— Collected data —
────
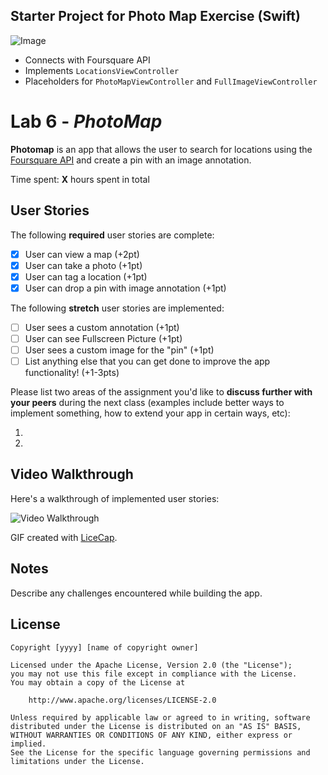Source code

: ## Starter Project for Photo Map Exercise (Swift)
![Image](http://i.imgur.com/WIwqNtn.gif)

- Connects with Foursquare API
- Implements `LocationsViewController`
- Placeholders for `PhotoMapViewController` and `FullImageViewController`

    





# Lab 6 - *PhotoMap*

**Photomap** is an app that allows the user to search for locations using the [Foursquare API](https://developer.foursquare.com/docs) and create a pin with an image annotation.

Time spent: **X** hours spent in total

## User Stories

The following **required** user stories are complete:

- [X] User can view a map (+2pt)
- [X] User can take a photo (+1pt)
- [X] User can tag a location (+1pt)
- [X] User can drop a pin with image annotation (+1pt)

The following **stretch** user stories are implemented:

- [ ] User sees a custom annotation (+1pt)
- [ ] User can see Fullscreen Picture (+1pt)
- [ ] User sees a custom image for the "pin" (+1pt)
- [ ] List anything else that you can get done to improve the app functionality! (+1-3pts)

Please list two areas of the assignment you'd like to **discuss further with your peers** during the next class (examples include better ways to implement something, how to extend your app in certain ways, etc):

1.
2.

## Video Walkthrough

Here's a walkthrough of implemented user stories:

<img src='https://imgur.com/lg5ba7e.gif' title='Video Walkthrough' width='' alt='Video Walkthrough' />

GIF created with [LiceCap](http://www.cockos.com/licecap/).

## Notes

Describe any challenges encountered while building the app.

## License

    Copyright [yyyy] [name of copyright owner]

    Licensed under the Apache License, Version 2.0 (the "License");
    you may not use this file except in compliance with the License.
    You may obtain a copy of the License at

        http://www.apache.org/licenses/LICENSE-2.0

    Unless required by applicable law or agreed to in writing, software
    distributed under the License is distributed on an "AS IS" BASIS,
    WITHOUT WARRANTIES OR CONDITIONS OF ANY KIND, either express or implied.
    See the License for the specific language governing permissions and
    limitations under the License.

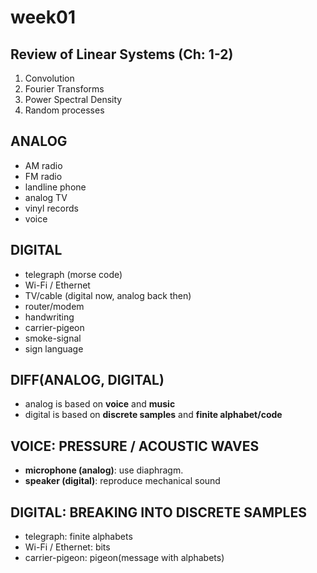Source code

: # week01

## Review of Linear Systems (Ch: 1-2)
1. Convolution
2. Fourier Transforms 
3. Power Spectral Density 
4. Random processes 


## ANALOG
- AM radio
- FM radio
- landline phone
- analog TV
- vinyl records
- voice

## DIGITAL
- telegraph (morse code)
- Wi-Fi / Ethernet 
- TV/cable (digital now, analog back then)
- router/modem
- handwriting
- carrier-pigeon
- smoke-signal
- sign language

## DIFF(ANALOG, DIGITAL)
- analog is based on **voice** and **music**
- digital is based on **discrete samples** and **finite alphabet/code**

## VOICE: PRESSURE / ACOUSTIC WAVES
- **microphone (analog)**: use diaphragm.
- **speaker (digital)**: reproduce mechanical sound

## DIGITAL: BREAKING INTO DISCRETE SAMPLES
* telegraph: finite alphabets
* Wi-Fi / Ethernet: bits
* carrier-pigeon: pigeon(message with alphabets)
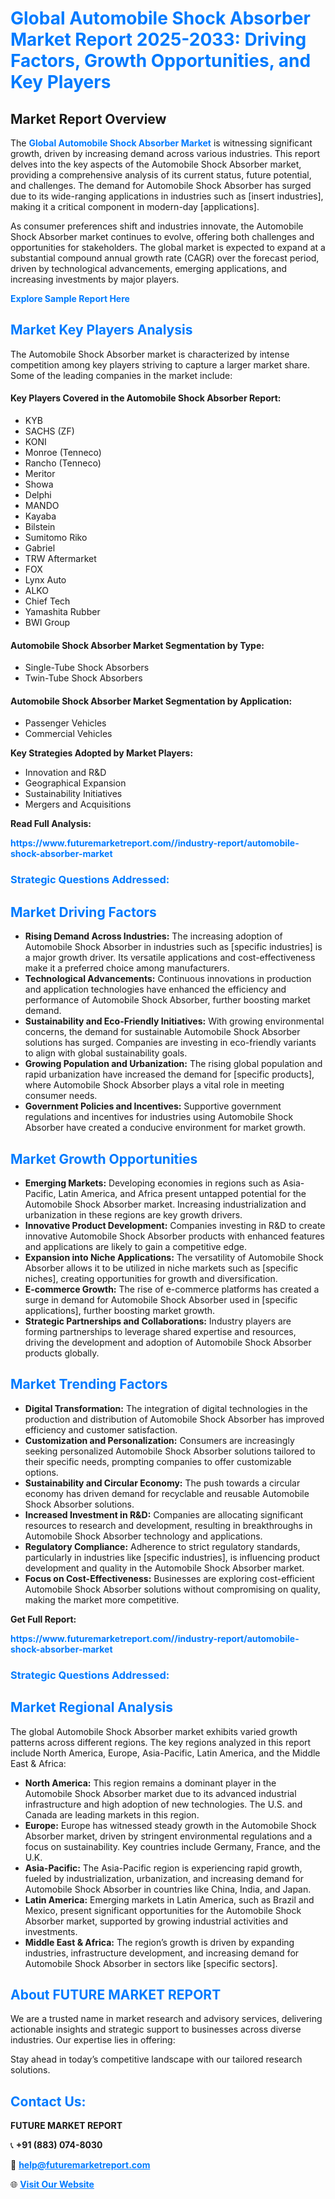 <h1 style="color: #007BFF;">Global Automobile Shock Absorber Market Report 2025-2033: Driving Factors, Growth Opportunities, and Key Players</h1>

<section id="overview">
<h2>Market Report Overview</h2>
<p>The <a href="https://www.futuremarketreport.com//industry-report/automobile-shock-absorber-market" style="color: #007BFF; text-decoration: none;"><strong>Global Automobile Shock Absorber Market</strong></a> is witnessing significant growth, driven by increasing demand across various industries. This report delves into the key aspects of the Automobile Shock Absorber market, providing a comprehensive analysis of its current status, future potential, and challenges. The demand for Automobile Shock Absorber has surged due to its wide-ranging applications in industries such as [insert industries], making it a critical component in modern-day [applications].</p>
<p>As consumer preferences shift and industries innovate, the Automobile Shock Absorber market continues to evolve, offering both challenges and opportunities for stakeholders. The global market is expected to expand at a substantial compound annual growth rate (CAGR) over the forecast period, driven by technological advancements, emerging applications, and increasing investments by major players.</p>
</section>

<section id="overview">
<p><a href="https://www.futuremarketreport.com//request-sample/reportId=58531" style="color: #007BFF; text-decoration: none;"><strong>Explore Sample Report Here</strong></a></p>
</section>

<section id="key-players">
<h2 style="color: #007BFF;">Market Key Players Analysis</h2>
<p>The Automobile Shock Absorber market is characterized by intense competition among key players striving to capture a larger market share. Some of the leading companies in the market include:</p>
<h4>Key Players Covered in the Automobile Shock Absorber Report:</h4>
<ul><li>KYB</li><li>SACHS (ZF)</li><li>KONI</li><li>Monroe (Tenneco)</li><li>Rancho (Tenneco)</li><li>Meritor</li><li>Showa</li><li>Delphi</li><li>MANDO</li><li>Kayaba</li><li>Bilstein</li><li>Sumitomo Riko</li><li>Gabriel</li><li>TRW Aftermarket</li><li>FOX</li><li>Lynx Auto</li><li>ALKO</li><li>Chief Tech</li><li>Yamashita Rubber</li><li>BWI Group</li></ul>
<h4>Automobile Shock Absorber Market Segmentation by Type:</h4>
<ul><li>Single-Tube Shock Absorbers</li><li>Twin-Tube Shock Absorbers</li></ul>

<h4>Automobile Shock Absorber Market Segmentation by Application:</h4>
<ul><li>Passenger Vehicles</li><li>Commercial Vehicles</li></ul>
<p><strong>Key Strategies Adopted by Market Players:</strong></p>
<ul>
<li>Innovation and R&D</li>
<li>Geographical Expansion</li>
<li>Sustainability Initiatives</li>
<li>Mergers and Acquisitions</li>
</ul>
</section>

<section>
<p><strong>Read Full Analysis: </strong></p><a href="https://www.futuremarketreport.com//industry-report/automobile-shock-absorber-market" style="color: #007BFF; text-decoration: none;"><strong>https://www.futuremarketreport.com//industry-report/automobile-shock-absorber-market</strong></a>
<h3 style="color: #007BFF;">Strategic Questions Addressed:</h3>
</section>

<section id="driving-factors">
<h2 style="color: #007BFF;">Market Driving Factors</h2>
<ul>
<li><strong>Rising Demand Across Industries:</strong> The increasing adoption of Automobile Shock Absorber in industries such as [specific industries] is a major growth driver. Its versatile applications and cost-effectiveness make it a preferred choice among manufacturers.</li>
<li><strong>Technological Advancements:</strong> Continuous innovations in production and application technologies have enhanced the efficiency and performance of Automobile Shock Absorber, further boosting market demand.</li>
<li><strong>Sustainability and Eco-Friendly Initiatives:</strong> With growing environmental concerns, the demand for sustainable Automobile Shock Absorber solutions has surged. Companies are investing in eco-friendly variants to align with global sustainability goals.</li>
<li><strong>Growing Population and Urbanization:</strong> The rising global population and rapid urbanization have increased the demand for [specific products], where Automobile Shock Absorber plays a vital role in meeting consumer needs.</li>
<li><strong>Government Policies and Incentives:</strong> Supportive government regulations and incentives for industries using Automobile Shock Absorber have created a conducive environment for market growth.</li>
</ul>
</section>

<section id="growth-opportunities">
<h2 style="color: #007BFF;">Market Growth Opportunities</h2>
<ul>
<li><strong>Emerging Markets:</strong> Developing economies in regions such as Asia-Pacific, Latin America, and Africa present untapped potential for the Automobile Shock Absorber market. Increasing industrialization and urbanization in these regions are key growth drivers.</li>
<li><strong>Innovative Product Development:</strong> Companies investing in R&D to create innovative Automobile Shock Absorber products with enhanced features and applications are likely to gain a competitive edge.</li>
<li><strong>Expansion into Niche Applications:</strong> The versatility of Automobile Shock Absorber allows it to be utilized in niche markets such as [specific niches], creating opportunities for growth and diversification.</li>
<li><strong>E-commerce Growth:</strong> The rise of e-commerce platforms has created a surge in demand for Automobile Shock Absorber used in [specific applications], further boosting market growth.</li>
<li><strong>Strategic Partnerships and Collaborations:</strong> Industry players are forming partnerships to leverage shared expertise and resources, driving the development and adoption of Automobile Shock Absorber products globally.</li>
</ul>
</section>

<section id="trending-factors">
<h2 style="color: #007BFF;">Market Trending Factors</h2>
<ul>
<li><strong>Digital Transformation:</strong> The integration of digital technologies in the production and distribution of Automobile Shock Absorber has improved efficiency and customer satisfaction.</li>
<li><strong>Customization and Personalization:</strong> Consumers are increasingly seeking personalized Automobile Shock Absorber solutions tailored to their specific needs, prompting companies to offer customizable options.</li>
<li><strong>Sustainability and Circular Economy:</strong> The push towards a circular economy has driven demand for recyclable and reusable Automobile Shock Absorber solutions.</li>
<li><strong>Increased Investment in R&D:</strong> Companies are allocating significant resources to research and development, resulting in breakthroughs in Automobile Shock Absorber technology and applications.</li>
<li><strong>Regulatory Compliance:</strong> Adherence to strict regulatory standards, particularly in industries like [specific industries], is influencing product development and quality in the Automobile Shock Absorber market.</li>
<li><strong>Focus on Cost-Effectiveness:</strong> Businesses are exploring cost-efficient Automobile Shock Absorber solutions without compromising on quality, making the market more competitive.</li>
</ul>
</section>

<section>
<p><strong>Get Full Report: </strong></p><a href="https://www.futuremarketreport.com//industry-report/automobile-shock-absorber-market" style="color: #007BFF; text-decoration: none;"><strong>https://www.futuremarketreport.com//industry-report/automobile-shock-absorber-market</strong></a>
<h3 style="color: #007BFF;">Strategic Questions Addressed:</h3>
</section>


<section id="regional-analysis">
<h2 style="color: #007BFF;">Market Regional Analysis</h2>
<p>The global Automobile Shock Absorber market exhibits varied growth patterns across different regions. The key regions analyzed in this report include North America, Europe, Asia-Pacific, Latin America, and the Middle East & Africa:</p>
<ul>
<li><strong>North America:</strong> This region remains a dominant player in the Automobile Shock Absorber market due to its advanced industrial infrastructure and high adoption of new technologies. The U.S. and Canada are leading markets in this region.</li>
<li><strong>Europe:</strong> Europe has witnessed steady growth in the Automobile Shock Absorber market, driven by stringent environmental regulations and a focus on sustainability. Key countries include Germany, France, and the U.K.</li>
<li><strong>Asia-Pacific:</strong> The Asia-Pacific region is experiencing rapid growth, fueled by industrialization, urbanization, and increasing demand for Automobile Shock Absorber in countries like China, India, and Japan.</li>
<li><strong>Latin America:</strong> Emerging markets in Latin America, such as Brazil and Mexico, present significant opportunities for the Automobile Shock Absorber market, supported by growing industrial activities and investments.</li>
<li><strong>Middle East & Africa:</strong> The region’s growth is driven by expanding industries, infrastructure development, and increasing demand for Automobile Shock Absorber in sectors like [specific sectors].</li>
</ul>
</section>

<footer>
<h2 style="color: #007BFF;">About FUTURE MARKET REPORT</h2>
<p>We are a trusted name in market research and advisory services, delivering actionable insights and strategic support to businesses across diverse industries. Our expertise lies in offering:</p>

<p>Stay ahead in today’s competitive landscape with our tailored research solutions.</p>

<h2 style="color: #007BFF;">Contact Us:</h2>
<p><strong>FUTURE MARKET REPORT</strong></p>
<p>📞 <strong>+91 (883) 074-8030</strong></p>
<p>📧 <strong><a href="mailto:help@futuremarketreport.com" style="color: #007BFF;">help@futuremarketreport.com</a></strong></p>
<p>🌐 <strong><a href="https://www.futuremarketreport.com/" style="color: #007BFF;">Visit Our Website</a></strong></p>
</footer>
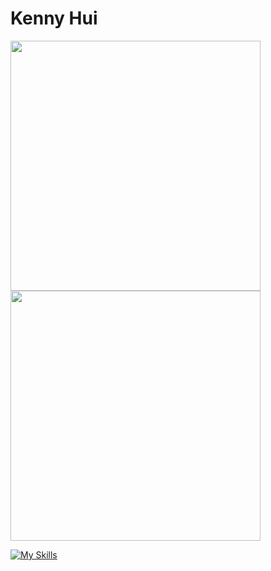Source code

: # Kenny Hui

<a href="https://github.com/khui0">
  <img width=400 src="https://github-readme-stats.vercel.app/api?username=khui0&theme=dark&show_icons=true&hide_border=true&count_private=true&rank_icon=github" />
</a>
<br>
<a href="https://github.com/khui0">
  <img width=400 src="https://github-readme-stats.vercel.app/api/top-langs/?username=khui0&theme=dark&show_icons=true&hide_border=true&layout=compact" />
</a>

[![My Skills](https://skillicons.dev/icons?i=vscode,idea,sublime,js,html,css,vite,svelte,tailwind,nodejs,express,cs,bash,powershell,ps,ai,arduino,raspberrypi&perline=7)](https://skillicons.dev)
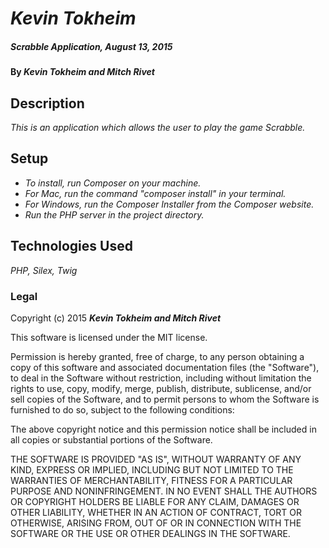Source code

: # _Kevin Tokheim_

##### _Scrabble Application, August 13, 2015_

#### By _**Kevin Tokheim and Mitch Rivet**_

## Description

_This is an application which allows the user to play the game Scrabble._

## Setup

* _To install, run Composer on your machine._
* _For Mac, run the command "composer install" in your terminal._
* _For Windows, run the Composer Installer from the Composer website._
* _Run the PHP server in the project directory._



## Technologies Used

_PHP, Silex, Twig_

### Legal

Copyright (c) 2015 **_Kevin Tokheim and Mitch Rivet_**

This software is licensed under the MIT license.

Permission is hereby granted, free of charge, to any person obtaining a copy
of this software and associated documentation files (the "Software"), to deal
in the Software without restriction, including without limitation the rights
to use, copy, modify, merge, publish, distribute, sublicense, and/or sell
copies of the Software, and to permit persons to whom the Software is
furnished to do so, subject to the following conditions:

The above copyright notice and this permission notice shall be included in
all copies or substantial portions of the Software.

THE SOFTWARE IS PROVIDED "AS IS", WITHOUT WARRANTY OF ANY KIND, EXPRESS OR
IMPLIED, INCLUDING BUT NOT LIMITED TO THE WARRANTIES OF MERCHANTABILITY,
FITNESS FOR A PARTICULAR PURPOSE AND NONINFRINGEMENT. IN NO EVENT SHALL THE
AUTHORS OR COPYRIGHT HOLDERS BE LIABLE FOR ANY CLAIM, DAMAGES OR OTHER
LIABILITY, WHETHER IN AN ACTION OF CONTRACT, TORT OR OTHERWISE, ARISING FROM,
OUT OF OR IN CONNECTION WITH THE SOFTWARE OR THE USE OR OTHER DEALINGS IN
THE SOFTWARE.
────
— Problem —
Only the count is needed: the number of lines in the data that include the word "language".

— Result below —
2